[ACTIVITY] After locating "CSS dan HTML" in the listing below, copy that line and each one after it exactly, ending with the line that has "### Analysis".

========================

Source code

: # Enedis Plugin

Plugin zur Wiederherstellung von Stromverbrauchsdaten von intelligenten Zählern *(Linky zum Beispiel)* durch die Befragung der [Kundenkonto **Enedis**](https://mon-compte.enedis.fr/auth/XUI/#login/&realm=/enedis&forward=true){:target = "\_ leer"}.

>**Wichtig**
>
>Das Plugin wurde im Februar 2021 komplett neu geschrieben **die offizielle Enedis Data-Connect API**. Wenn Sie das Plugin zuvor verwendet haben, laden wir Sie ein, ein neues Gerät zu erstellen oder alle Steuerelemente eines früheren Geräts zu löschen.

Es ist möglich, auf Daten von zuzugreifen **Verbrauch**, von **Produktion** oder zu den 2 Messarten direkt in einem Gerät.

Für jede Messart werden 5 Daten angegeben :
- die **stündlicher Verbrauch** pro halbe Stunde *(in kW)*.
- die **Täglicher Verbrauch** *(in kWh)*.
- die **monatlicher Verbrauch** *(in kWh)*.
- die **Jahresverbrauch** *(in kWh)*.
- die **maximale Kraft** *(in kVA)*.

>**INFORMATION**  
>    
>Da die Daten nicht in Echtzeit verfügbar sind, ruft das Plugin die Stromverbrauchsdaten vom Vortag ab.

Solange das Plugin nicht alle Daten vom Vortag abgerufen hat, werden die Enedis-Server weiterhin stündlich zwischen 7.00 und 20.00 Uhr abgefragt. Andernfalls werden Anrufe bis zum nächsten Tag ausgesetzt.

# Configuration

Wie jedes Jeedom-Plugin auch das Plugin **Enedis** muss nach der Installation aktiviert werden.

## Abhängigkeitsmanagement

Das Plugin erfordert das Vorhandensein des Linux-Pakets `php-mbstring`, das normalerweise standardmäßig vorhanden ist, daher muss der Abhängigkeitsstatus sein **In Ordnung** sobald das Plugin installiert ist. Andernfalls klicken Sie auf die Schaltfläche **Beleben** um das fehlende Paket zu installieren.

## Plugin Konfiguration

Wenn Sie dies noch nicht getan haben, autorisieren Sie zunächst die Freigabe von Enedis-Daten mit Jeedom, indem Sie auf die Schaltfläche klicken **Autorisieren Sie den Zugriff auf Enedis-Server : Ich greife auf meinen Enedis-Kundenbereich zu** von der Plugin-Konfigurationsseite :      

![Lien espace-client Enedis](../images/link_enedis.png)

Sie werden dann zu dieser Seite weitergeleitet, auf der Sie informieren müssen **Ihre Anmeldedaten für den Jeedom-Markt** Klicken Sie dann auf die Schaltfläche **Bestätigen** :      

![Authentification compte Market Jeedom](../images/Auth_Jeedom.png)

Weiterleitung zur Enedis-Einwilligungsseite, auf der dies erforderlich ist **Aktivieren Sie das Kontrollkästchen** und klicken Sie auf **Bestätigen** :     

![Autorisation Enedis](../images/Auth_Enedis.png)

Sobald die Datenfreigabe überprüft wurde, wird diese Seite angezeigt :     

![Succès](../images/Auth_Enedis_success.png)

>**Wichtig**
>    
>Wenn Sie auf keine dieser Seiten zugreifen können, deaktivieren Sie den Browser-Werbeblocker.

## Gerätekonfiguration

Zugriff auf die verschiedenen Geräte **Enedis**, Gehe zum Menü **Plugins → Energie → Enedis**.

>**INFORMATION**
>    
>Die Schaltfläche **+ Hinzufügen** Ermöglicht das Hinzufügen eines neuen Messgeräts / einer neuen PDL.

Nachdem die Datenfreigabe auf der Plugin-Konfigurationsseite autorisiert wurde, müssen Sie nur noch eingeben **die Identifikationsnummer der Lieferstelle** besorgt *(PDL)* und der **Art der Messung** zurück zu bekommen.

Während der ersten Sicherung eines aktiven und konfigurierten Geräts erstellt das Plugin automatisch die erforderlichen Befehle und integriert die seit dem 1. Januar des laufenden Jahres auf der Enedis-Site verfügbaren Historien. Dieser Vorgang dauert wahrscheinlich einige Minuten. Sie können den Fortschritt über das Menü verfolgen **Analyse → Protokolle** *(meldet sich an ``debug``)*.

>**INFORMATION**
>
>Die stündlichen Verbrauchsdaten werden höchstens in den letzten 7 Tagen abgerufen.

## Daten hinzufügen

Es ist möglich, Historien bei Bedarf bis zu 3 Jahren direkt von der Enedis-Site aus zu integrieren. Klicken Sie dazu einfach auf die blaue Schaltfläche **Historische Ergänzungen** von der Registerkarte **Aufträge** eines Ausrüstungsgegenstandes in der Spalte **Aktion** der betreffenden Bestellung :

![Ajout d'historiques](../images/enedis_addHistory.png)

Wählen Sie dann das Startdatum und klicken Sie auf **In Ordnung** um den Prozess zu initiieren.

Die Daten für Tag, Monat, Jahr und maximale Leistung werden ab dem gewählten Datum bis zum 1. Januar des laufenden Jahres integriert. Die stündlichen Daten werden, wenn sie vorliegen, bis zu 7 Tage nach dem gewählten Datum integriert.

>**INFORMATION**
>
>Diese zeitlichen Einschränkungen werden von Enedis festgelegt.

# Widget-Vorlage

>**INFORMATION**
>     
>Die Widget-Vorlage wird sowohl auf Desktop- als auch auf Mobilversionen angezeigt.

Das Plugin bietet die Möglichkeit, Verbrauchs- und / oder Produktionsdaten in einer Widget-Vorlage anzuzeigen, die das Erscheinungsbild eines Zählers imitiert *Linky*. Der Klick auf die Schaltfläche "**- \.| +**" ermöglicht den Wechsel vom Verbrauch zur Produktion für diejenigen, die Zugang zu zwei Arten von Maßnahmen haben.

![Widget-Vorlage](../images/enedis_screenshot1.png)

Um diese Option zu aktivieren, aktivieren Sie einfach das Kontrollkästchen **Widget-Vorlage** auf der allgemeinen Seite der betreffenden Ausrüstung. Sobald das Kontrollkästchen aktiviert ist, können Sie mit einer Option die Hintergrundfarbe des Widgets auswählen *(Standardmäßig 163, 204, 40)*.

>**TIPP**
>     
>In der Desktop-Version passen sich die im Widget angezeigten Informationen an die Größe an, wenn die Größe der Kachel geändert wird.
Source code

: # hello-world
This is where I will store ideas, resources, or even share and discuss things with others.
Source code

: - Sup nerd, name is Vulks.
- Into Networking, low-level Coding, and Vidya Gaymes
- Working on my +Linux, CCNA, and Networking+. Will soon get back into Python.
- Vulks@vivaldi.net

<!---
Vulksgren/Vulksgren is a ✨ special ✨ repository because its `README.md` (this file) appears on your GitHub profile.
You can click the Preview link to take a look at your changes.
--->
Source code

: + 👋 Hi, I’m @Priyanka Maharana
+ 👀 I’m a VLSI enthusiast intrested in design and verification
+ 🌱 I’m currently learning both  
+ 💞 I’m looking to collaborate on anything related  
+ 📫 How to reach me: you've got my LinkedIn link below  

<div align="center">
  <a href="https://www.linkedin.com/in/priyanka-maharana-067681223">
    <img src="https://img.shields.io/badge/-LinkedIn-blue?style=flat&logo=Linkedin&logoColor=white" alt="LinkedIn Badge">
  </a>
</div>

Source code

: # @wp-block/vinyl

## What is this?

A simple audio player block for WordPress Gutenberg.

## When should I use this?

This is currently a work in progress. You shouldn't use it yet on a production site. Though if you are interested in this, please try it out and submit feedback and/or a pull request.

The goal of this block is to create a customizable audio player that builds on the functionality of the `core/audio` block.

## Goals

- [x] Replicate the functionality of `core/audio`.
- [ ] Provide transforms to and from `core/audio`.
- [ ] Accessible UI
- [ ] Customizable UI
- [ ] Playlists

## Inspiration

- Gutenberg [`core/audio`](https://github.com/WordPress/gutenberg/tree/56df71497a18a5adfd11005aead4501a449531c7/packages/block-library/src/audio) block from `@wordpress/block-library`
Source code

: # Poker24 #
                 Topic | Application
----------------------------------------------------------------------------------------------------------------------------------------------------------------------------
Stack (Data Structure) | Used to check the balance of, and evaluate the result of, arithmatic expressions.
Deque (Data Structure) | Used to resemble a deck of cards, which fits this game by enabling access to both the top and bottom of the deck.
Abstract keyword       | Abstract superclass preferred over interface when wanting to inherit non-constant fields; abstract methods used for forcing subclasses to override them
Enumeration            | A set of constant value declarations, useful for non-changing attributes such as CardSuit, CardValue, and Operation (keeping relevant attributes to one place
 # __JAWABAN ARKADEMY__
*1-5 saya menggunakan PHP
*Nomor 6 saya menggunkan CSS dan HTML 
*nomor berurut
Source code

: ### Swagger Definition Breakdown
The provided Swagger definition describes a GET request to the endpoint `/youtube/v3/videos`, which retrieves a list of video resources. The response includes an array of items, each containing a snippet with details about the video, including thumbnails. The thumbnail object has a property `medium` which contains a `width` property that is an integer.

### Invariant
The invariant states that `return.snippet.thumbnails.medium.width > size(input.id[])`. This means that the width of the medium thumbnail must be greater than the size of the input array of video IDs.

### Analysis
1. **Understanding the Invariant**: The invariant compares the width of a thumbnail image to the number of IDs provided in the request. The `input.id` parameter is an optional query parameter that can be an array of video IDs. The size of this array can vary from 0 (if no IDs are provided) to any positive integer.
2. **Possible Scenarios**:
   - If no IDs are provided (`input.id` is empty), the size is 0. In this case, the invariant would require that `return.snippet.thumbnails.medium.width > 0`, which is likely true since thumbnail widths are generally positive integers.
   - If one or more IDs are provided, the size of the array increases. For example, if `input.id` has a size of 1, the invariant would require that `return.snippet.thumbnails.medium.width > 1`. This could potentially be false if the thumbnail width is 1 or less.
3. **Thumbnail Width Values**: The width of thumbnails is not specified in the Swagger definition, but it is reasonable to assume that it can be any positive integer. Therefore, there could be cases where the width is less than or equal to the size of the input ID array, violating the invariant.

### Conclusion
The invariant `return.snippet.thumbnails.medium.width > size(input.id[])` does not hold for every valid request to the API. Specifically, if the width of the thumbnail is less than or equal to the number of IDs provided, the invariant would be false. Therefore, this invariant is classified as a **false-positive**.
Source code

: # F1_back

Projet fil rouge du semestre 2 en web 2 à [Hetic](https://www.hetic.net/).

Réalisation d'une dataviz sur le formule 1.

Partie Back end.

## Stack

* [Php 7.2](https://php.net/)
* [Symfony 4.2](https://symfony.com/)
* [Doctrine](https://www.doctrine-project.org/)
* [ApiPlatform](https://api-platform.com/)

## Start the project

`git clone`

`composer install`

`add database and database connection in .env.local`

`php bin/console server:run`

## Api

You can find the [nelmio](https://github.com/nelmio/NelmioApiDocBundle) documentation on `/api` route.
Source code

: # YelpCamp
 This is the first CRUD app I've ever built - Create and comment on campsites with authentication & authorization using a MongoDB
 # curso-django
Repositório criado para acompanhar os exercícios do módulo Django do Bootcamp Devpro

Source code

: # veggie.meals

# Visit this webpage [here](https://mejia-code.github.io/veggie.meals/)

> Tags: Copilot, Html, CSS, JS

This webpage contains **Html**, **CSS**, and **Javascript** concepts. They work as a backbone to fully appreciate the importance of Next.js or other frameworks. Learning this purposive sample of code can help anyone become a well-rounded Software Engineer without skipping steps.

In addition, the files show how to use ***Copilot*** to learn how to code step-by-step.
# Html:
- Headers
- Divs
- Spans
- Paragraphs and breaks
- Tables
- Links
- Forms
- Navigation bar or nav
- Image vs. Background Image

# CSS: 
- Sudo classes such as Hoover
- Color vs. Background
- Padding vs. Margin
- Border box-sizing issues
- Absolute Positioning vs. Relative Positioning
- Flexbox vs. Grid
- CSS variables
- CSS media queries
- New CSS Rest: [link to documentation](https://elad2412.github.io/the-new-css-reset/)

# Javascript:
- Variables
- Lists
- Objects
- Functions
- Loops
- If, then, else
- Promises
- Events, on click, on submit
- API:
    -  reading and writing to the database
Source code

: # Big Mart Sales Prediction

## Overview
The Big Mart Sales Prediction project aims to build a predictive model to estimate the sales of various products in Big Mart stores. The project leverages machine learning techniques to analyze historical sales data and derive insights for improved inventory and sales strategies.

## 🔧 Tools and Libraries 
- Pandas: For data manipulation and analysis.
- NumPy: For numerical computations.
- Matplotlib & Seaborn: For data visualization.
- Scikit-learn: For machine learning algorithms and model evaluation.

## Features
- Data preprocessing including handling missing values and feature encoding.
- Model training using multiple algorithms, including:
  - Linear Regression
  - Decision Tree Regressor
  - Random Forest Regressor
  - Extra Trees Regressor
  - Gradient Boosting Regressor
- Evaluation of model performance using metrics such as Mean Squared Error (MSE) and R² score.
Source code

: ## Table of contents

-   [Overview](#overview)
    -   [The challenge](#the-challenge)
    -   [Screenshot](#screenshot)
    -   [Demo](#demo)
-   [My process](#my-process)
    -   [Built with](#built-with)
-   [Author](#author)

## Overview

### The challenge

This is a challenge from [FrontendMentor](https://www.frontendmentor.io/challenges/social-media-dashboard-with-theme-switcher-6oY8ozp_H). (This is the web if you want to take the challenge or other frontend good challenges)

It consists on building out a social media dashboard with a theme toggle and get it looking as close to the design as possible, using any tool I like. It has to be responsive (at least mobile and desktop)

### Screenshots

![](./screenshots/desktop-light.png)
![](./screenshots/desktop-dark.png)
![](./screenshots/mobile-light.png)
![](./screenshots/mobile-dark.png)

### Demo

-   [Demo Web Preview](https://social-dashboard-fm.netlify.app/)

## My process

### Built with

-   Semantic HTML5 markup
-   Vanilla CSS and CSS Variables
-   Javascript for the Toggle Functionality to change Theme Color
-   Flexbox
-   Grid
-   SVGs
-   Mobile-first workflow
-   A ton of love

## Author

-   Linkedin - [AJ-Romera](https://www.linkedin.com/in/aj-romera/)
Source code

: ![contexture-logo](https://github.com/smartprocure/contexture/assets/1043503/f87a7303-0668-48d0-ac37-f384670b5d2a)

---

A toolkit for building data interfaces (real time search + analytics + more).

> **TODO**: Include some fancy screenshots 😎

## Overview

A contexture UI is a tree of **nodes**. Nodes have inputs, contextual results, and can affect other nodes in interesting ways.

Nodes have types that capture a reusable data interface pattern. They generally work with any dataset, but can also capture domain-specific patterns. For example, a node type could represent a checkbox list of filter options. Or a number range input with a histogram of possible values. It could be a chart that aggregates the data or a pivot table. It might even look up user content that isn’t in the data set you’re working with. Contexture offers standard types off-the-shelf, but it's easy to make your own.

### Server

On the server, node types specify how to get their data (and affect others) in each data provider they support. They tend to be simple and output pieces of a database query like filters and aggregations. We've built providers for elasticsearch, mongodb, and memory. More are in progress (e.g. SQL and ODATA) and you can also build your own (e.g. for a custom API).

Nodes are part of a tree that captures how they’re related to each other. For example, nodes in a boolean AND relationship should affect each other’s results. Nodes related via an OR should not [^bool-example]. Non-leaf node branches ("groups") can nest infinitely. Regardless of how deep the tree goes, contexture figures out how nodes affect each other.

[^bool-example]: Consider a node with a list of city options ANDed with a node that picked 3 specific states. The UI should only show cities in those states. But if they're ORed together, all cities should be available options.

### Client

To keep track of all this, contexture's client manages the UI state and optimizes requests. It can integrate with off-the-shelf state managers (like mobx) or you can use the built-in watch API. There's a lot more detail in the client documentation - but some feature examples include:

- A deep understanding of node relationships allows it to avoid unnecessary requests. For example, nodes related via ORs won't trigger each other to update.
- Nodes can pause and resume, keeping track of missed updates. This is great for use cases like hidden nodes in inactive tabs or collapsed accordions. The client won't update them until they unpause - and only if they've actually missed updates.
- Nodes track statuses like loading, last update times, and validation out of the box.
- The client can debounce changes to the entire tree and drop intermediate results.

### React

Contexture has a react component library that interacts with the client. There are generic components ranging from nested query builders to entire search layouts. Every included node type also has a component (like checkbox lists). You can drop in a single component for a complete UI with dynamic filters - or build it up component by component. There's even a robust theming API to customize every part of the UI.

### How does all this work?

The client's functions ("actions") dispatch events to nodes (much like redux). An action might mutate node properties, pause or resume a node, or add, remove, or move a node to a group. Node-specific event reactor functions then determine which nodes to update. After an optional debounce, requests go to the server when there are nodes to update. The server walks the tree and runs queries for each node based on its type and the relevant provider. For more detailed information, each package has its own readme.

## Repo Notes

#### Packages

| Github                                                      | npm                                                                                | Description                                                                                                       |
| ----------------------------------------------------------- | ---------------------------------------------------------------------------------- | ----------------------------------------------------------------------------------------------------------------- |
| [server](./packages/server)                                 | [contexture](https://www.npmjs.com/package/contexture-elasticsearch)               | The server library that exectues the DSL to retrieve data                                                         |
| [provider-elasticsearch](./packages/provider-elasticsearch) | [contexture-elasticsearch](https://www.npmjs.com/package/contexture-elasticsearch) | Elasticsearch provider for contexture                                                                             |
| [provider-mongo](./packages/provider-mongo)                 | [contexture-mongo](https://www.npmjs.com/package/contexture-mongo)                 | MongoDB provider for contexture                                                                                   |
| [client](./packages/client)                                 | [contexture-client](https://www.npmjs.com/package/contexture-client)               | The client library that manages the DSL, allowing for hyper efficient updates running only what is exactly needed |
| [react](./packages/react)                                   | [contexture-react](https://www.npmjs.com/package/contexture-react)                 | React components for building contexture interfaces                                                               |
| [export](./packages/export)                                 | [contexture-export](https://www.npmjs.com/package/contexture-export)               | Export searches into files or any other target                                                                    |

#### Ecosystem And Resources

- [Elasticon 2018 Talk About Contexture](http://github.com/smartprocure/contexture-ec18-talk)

========================

[TASK RESULT]
*Nomor 6 saya menggunkan CSS dan HTML 
*nomor berurut
Source code

: ### Swagger Definition Breakdown
The provided Swagger definition describes a GET request to the endpoint `/youtube/v3/videos`, which retrieves a list of video resources. The response includes an array of items, each containing a snippet with details about the video, including thumbnails. The thumbnail object has a property `medium` which contains a `width` property that is an integer.

### Invariant
The invariant states that `return.snippet.thumbnails.medium.width > size(input.id[])`. This means that the width of the medium thumbnail must be greater than the size of the input array of video IDs.

### Analysis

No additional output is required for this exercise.